Read and analyze the “Sargon Birth Legend,” a literary composition about the ruler, who remained legendary throughout the ages in the Near East (download a translation of it with introductory notes here:  sargon birth legend).  You will no doubt find that some of this story rings a bit familiar.  The original date of both the composition and the legends included is unknown (presumably they go back to near the time of Sargon); the version we have was found on tablets in the archives of Assyrian and Babylonian palaces from the early-mid 1st millennium BC (Sargon ruled at the end of the 3rd millennium BC, ca. 2340).   In your analysis you may want to consider what this text says about ancient ideals of kingship, the Mesopotamian view of the world, and the significance of the circulation of this legend a good 1500 years after Sargon’s rule.  How would this legend have complemented the image of Sargon as presented in the various stele he erected?

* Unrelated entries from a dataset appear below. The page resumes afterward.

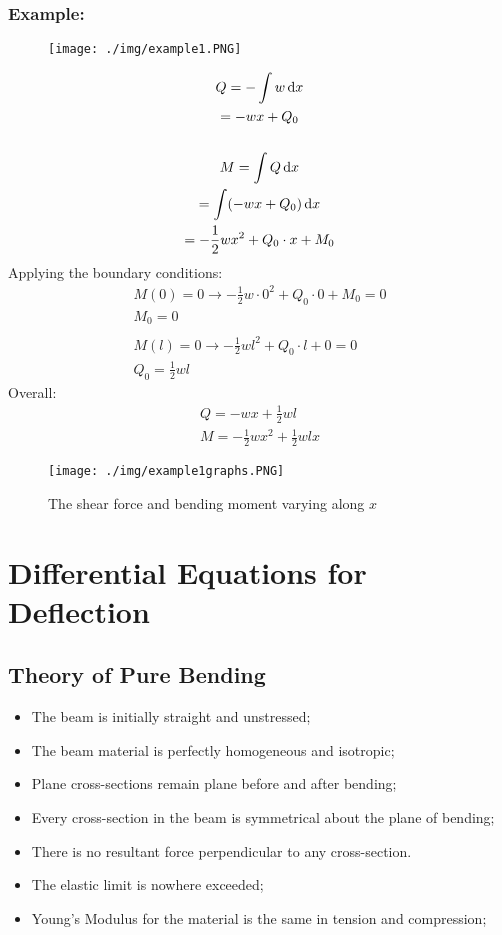 \subsubsection{Example:}
\begin{figure}[H]
  \centering
  \texttt{[image: ./img/example1.PNG]}
\end{figure}
\begin{gather}
  Q = -\int w \dif x \\
  = -wx + Q_0 \\\\
  M = \int Q \dif x \\
  = \int(-wx+Q_0)\dif x \\
  = -\frac{1}{2}wx^2 + Q_0\cdot x + M_0
\end{gather}
Applying the boundary conditions:
\begin{gather}
  M(0) = 0 \rightarrow -\frac{1}{2}w\cdot 0^2 + Q_0\cdot 0 + M_0 = 0 \\
  M_0 = 0 \\\\
  M(l) = 0 \rightarrow -\frac{1}{2}wl^2 + Q_0\cdot l + 0 = 0 \\
  Q_0 = \frac{1}{2}wl
\end{gather}
Overall:
\begin{gather}
  Q = -wx + \frac{1}{2}wl \\
  M = -\frac{1}{2}wx^2 + \frac{1}{2}wlx
\end{gather}
\begin{figure}[H]
  \centering
  \texttt{[image: ./img/example1graphs.PNG]}
  \caption{The shear force and bending moment varying along $x$}
\end{figure}
\section{Differential Equations for Deflection}
\subsection{Theory of Pure Bending}
\begin{itemize}[noitemsep]
  \item The beam is initially straight and unstressed;
  \item The beam material is perfectly homogeneous and isotropic;
  \item Plane cross-sections remain plane before and after bending;
  \item Every cross-section in the beam is symmetrical about the plane of bending;
  \item There is no resultant force perpendicular to any cross-section.
  \item The elastic limit is nowhere exceeded;
  \item Young’s Modulus for the material is the same in tension and compression;
\end{itemize}
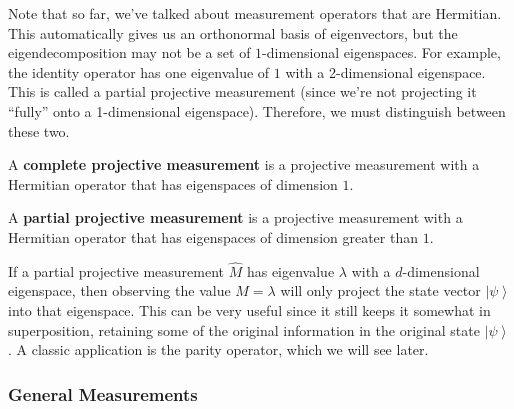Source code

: \documentclass{article}
\newcommand{\ket}[1]{\ensuremath{\left|#1\right\rangle}}
\begin{document}
      Note that so far, we've talked about measurement operators that are Hermitian. This automatically gives us an orthonormal basis of eigenvectors, but the eigendecomposition may not be a set of $1$-dimensional eigenspaces. For example, the identity operator has one eigenvalue of $1$ with a 2-dimensional eigenspace. This is called a partial projective measurement (since we're not projecting it ``fully'' onto a 1-dimensional eigenspace). Therefore, we must distinguish between these two. 

      \begin{definition}
        A \textbf{complete projective measurement} is a projective measurement with a Hermitian operator that has eigenspaces of dimension $1$.
      \end{definition}

      \begin{definition}
        A \textbf{partial projective measurement} is a projective measurement with a Hermitian operator that has eigenspaces of dimension greater than $1$. 
      \end{definition}

      If a partial projective measurement $\hat{M}$ has eigenvalue $\lambda$ with a $d$-dimensional eigenspace, then observing the value $M = \lambda$ will only project the state vector $\ket{\psi}$ into that eigenspace. This can be very useful since it still keeps it somewhat in superposition, retaining some of the original information in the original state $\ket{\psi}$. A classic application is the parity operator, which we will see later. 

    \subsubsection{General Measurements} 
\end{document}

2.  The Treatment of Enemies

Captured, defeated, and deceased enemies feature prominently in nearly all the examples of art found in your readings for this weak.  Look at this aspect of these objects; what are the similarities and differences in how the enemies are represented in the various stele? If there are differences, are they significant, and what accounts for them?  What function (narrative, symbolic, or otherwise) do they serve in these works of art?  Who is the intended audience, what is the intended message, and what is the expected reaction?

3.  Sex and Power

How convincing do you find Irene Winter’s argument about the “alluring” figure of Naram-Sin?  Do you agree that Naram-sin has been “sexed up” in order to further promote his image of a virulent, powerful ruler?  Assuming it was effective, what does that say about Akkadian culture?  Generally speaking, is sexual attractiveness typically a helpful attribute in creating a politically/militarily powerful image?  Or does it depend on culture and context?  Think about it this way – during the 2008 presidential campaign, many commented on Sarah Palin’s general attractiveness.  Did this help or hurt her efforts to present herself as a viable candidate for high national office?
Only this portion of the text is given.